» DESCRIPTION OF THE TASK: Of all the lines below, return only those starting with the line holding "Hey there, friend! Piney Sappington here." and going on through the line holding "I could really", exactly as written.

(Stored items from a collection)

• • • • • • •

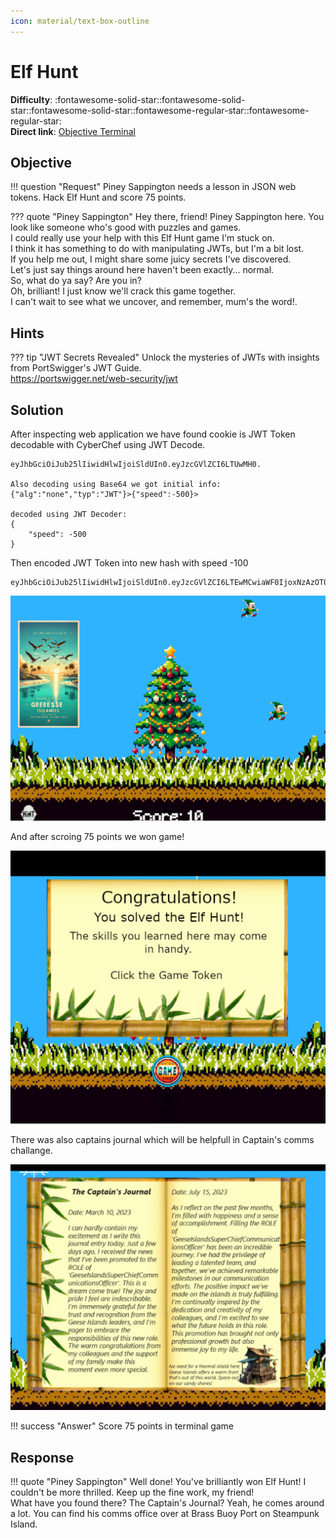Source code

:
 ```yaml
---
icon: material/text-box-outline
---
```


# Elf Hunt

**Difficulty**: :fontawesome-solid-star::fontawesome-solid-star::fontawesome-solid-star::fontawesome-regular-star::fontawesome-regular-star:<br/>
**Direct link**: [Objective Terminal](https://elfhunt.org/?&amp;challenge=elfhunt)

## Objective

!!! question "Request"
    Piney Sappington needs a lesson in JSON web tokens. Hack Elf Hunt and score 75 points.

??? quote "Piney Sappington"
    Hey there, friend! Piney Sappington here.
    You look like someone who's good with puzzles and games.<br/>
    I could really use your help with this Elf Hunt game I'm stuck on.<br/>
    I think it has something to do with manipulating JWTs, but I'm a bit lost.<br/>
    If you help me out, I might share some juicy secrets I've discovered.<br/>
    Let's just say things around here haven't been exactly... normal.<br/>
    So, what do ya say? Are you in?<br/>
    Oh, brilliant! I just know we'll crack this game together.<br/>
    I can't wait to see what we uncover, and remember, mum's the word!.<br/>


## Hints

??? tip "JWT Secrets Revealed"
    Unlock the mysteries of JWTs with insights from PortSwigger's JWT Guide.<br/>
    https://portswigger.net/web-security/jwt


## Solution

After inspecting web application we have found cookie is JWT Token decodable with CyberChef using JWT Decode.

```
eyJhbGciOiJub25lIiwidHlwIjoiSldUIn0.eyJzcGVlZCI6LTUwMH0.

Also decoding using Base64 we got initial info:
{"alg":"none","typ":"JWT"}>{"speed":-500}>

decoded using JWT Decoder:
{
    "speed": -500
}
```

Then encoded JWT Token into new hash with speed -100

```
eyJhbGciOiJub25lIiwidHlwIjoiSldUIn0.eyJzcGVlZCI6LTEwMCwiaWF0IjoxNzAzOTQxNDg2fQ.

```

![Terminal output](../img/objectives/o14/Animation.gif)

And after scroing 75 points we won game!

![Game Over](../img/objectives/o14/gameover.png)

There was also captains journal which will be helpfull in Captain's comms challange.

![Journal](../img/objectives/o14/journal.png)

!!! success "Answer"
    Score 75 points in terminal game

## Response

!!! quote "Piney Sappington"
    Well done! You've brilliantly won Elf Hunt! I couldn't be more thrilled. Keep up the fine work, my friend!<br/>
    What have you found there? The Captain's Journal? Yeah, he comes around a lot. You can find his comms office over at Brass Buoy Port on Steampunk Island.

• • • • • • •

» SOLUTION FOR THIS TASK:
    Hey there, friend! Piney Sappington here.
    You look like someone who's good with puzzles and games.<br/>
    I could really use your help with this Elf Hunt game I'm stuck on.<br/>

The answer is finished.